The first line of the entries below, the line containing "states can be", and every line between them should be repeated exactly, and nothing else.

## Entries provided:
☆ ☆ ☆ ☆ ☆

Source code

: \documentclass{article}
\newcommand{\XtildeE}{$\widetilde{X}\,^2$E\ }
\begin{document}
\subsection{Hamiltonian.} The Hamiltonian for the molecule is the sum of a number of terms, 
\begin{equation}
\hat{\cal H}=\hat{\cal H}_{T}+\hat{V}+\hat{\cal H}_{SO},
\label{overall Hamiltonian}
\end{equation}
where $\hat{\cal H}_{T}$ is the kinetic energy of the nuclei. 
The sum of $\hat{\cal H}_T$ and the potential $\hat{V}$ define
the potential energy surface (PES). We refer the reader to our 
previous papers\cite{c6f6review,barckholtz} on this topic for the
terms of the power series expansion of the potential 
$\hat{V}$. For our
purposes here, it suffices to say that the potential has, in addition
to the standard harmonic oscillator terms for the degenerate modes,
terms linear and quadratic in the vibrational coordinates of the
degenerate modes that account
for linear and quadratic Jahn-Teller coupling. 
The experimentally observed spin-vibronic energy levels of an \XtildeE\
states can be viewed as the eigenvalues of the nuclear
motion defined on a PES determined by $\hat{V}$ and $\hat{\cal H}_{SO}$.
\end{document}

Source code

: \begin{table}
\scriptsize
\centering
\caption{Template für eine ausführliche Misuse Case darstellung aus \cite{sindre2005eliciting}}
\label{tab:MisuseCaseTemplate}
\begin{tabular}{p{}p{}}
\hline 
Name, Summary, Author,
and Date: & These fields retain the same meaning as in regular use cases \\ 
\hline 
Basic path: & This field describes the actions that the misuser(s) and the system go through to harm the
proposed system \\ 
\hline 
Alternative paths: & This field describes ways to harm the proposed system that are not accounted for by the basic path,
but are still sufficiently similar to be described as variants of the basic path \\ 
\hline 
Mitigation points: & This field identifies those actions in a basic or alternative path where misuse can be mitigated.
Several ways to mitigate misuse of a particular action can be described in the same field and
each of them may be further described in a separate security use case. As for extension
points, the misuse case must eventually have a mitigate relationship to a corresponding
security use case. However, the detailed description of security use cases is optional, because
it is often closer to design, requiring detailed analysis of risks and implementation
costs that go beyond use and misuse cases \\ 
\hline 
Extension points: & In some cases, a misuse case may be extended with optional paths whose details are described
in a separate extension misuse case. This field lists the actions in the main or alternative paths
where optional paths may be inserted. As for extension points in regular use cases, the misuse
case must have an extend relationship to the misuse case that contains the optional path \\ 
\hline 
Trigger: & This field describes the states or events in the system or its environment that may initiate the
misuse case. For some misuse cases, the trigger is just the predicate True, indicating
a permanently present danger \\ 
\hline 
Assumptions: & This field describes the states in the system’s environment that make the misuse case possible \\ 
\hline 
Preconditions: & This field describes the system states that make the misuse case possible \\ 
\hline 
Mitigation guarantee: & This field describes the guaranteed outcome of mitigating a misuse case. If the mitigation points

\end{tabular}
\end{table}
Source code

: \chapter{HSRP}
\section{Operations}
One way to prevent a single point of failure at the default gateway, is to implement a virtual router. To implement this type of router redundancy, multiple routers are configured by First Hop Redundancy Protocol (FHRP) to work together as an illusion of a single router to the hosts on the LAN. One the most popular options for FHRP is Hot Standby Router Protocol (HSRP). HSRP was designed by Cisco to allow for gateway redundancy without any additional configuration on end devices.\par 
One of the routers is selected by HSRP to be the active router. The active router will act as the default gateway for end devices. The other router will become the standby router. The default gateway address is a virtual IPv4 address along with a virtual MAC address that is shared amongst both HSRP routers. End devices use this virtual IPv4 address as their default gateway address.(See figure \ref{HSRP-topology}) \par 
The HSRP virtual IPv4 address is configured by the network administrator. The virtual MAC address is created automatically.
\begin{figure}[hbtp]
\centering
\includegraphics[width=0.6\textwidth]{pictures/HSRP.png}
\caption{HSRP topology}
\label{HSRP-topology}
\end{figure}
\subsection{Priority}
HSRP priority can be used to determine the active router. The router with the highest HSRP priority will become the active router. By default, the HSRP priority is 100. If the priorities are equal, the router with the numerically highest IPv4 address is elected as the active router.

☆ ☆ ☆ ☆ ☆

## Solution to this exercise:
Source code

: \documentclass{article}
\newcommand{\XtildeE}{$\widetilde{X}\,^2$E\ }
\begin{document}
\subsection{Hamiltonian.} The Hamiltonian for the molecule is the sum of a number of terms, 
\begin{equation}
\hat{\cal H}=\hat{\cal H}_{T}+\hat{V}+\hat{\cal H}_{SO},
\label{overall Hamiltonian}
\end{equation}
where $\hat{\cal H}_{T}$ is the kinetic energy of the nuclei. 
The sum of $\hat{\cal H}_T$ and the potential $\hat{V}$ define
the potential energy surface (PES). We refer the reader to our 
previous papers\cite{c6f6review,barckholtz} on this topic for the
terms of the power series expansion of the potential 
$\hat{V}$. For our
purposes here, it suffices to say that the potential has, in addition
to the standard harmonic oscillator terms for the degenerate modes,
terms linear and quadratic in the vibrational coordinates of the
degenerate modes that account
for linear and quadratic Jahn-Teller coupling. 
The experimentally observed spin-vibronic energy levels of an \XtildeE\
states can be viewed as the eigenvalues of the nuclear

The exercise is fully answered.